Work instructions:
All of the listing below must be repeated word for word. Pictures are the only thing to omit.

○ ○ ○ ○ ○ ○ ○

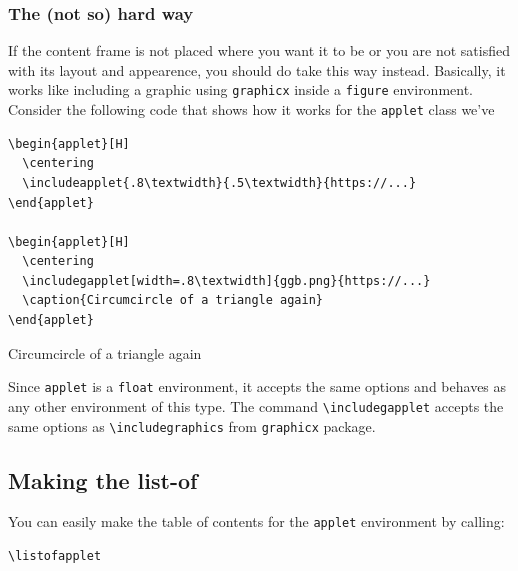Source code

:\documentclass[10pt,a4paper]{article}
\begin{document}
\subsubsection{The (not so) hard way}
If the content frame is not placed where you want it to be or you are not satisfied with its layout and appearence, you should do take this way instead. Basically, it works like including a graphic using \verb|graphicx| inside a \verb|figure| environment. Consider the following code that shows how it works for the \verb|applet| class we've 
\begin{lstlisting}[frame=single]
\begin{applet}[H]
  \centering
  \includeapplet{.8\textwidth}{.5\textwidth}{https://...}
\end{applet}

\begin{applet}[H]
  \centering
  \includegapplet[width=.8\textwidth]{ggb.png}{https://...}
  \caption{Circumcircle of a triangle again}
\end{applet}
\end{lstlisting}
\begin{applet}[H]
\centering
{}
\end{applet}
\begin{applet}[H]
\centering
{}
\caption{Circumcircle of a triangle again}
\end{applet}
Since \verb|applet| is a \verb|float| environment, it accepts the same options and behaves as any other environment of this type. The command \verb|\includegapplet| accepts the same options as \verb|\includegraphics| from \verb|graphicx| package.
\subsection{Making the list-of}
You can easily make the table of contents for the \verb|applet| environment by calling:
\begin{lstlisting}[frame=single]
\listofapplet
\end{lstlisting}
\end{document}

○ ○ ○ ○ ○ ○ ○

Solution to this problem:
Source code

:\documentclass[10pt,a4paper]{article}
\begin{document}
\subsubsection{The (not so) hard way}
If the content frame is not placed where you want it to be or you are not satisfied with its layout and appearence, you should do take this way instead. Basically, it works like including a graphic using \verb|graphicx| inside a \verb|figure| environment. Consider the following code that shows how it works for the \verb|applet| class we've 
\begin{lstlisting}[frame=single]
\begin{applet}[H]
  \centering
  \includeapplet{.8\textwidth}{.5\textwidth}{https://...}
\end{applet}

\begin{applet}[H]
  \centering
  \includegapplet[width=.8\textwidth]{ggb.png}{https://...}
  \caption{Circumcircle of a triangle again}
\end{applet}
\end{lstlisting}
\begin{applet}[H]
\centering
{}
\end{applet}
\begin{applet}[H]
\centering
{}
\caption{Circumcircle of a triangle again}
\end{applet}
Since \verb|applet| is a \verb|float| environment, it accepts the same options and behaves as any other environment of this type. The command \verb|\includegapplet| accepts the same options as \verb|\includegraphics| from \verb|graphicx| package.
\subsection{Making the list-of}
You can easily make the table of contents for the \verb|applet| environment by calling:
\begin{lstlisting}[frame=single]
\listofapplet
\end{lstlisting}
\end{document}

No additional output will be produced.